Antigone: norm and transgression in Sophocles and Hélia Correia
Resumo
É paradigmática a determinação de Antígona, a jovem princesa que
ousou desafiar o poder instituído em nome de valores como a eusebeia ou a philia,
numa atitude heróica que lhe custou a própria vida. A literatura e os palcos portugueses
recuperaram de modo reiterado esta personagem modelar, de forma especial
no século XX, e em particular durante a vigência do regime salazarista, como
símbolo de uma liberdade desejada, mas veladamente reclamada. Hélia Correia,
fascinada pelos textos e pelas figuras da Grécia antiga, redesenhou também a filha
de Édipo, no final do século passado (cf.
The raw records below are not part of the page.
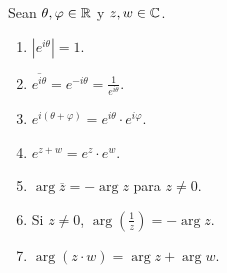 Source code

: \begin{prop}
Sean $\displaystyle \theta, \varphi \in \R $ y $\displaystyle z,w \in \C $. 
\begin{enumerate}
\item $\displaystyle \left|e^{i\theta }\right|=1 $.
\item $\displaystyle \overline{e^{i\theta }}=e^{-i\theta }=\frac{1}{e^{i\theta}} $. 
\item $\displaystyle e^{i\left(\theta + \varphi\right)}=e^{i\theta } \cdot e^{i\varphi} $.
\item $\displaystyle e^{z + w}=e^{z} \cdot e^{w} $. 
\item $\displaystyle \arg \overline{z} = - \arg z $ para $\displaystyle z \neq 0 $. 
\item Si $\displaystyle z \neq 0 $, $\displaystyle \arg\left(\frac{1}{z}\right)=-\arg z $.
\item $\displaystyle \arg\left(z \cdot w\right)=\arg z + \arg w $. 
\end{enumerate}
\end{prop}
Perdição: exercício sobre Antígona): “tendo‑
-a tomado ao colo desde tenra idade”, como afirma, conferiu-lhe uma tonalidade
mais pessoal, mais intimista, mas não menos contestatária - a sua rebeldia, a sua
transgressão à norma acentua-se ao nível do privado e do familiar, ao nível do universo
feminino, essencial na escrita heliana. A desconstrução do modelo sofocliano,
cujo núcleo é, todavia, claramente reconhecível, evidencia a plasticidade dos
mitos clássicos, sempre abertos a renovadas interpretações que os tornam perenes e
significativos nas mais diversas épocas e locais.